In Würzburg the caretaker of a Jewish teachers’ training college came to tell the girls to flee. He had appeared in a full, brown Party uniform for the first time. The synagogue in Bayreuth was spared because it was next to the lovely Baroque opera house. Both the police and the fire chief stood by to protect it, even if they could not prevent the SA from wrecking the interior. In Fulda, the Jews were put in prison to protect them from being sent to a concentration camp, and released when the coast was clear. A uniform also came in handy in Schirwindt in East Prussia. The Landrat, Wichard von Bredow, was informed that he had to issue the orders to burn down the synagogue. Bredow put on his army fatigues and went to the place where the Nazis were awaiting his orders. He stood before the building and loaded his revolver. The Nazis fled. He was not punished.
It is easy to exaggerate the efficiency of the operation; the orders had been quickly issued and often only half understood. There is also a danger in believing the many accounts of self-glorification, in which righteous Gentiles chased away Nazi thugs who were terrorizing Jewish citizens, but they cannot all be dismissed out of hand. The German journalist Bernt Engelmann remembered the events in Düsseldorf. He had just finished his labor service and was due to join the Luftwaffe. On the night of November 9–10 he was summoned from his bed by the din coming from downstairs, where some Jews lived. The Nazis were playing the song “Bei der blonden Kathrein” full blast to cover up the noise of their handiwork as they smashed glass and lanced paintings—apparently one was a Chagall.
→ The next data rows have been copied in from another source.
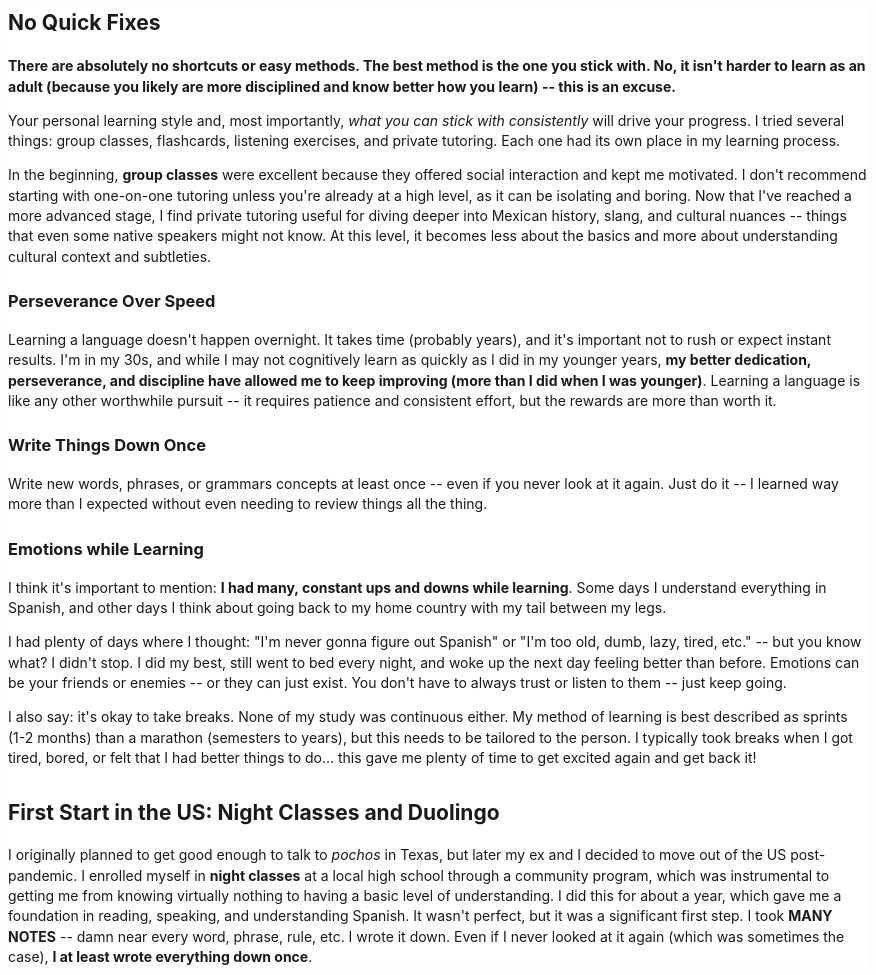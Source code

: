 ## No Quick Fixes

**There are absolutely no shortcuts or easy methods. The best method is the one you stick with. No, it isn't harder to learn as an adult (because you likely are more disciplined and know better how you learn) -- this is an excuse.**

Your personal learning style and, most importantly, *what you can stick with consistently* will drive your progress. I tried several things: group classes, flashcards, listening exercises, and private tutoring. Each one had its own place in my learning process.

In the beginning, **group classes** were excellent because they offered social interaction and kept me motivated. I don't recommend starting with one-on-one tutoring unless you're already at a high level, as it can be isolating and boring. Now that I've reached a more advanced stage, I find private tutoring useful for diving deeper into Mexican history, slang, and cultural nuances -- things that even some native speakers might not know. At this level, it becomes less about the basics and more about understanding cultural context and subtleties.

### Perseverance Over Speed

Learning a language doesn't happen overnight. It takes time (probably years), and it's important not to rush or expect instant results. I'm in my 30s, and while I may not cognitively learn as quickly as I did in my younger years, **my better dedication, perseverance, and discipline have allowed me to keep improving (more than I did when I was younger)**. Learning a language is like any other worthwhile pursuit -- it requires patience and consistent effort, but the rewards are more than worth it.

### Write Things Down Once

Write new words, phrases, or grammars concepts at least once -- even if you never look at it again. Just do it -- I learned way more than I expected without even needing to review things all the thing. 

### Emotions while Learning

I think it's important to mention: **I had many, constant ups and downs while learning**. Some days I understand everything in Spanish, and other days I think about going back to my home country with my tail between my legs.

I had plenty of days where I thought: "I'm never gonna figure out Spanish" or "I'm too old, dumb, lazy, tired, etc." -- but you know what? I didn't stop. I did my best, still went to bed every night, and woke up the next day feeling better than before. Emotions can be your friends or enemies -- or they can just exist. You don't have to always trust or listen to them -- just keep going.

I also say: it's okay to take breaks. None of my study was continuous either. My method of learning is best described as sprints (1-2 months) than a marathon (semesters to years), but this needs to be tailored to the person. I typically took breaks when I got tired, bored, or felt that I had better things to do... this gave me plenty of time to get excited again and get back it!

## First Start in the US: Night Classes and Duolingo

I originally planned to get good enough to talk to *pochos* in Texas, but later my ex and I decided to move out of the US post-pandemic. I enrolled myself in **night classes** at a local high school through a community program, which was instrumental to getting me from knowing virtually nothing to having a basic level of understanding. I did this for about a year, which gave me a foundation in reading, speaking, and understanding Spanish. It wasn't perfect, but it was a significant first step. I took **MANY NOTES** -- damn near every word, phrase, rule, etc. I wrote it down. Even if I never looked at it again (which was sometimes the case), **I at least wrote everything down once**.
He told a neighbor to call the police, but she informed him the police were right outside. His mother finally goaded him to act. Like Zuckmayer, Engelmann found the most effective way was to shout at the boys in his best Komissdeutsch or parade ground German. The destruction ceased while one of the thugs called for his superior. Engelmann continued in a commanding tone, implying that his underlings were indulging in theft. He gave the SA man the impression that he was a bigger Nazi than he was. The squad dispersed and went on its way. Later he witnessed the killing of a Jewish ophthalmologist who had put up a fight against the vandals. He seems to have taken one of the thugs with him.
In Berlin children looted a Jewish toy shop. When Gentile women remonstrated with them, they were spat upon and manhandled by the mob. Over thirty synagogues were wrecked. The author Erich Kästner witnessed the destruction of the city’s best-known shops on the Tauenzienstrasse. He could see the looters’ SS jackboots under their “civilian” clothes. They went about their work systematically, and he reckoned that they had each been allotted five shops. Each time he tried to get out of his taxi to remonstrate with them, a man came up and said, “Criminal Police!” and slammed the door shut. On the last occasion the driver verbally restrained him: “What’s the point . . . and apart from everything else it constitutes resistance to the power of the state!”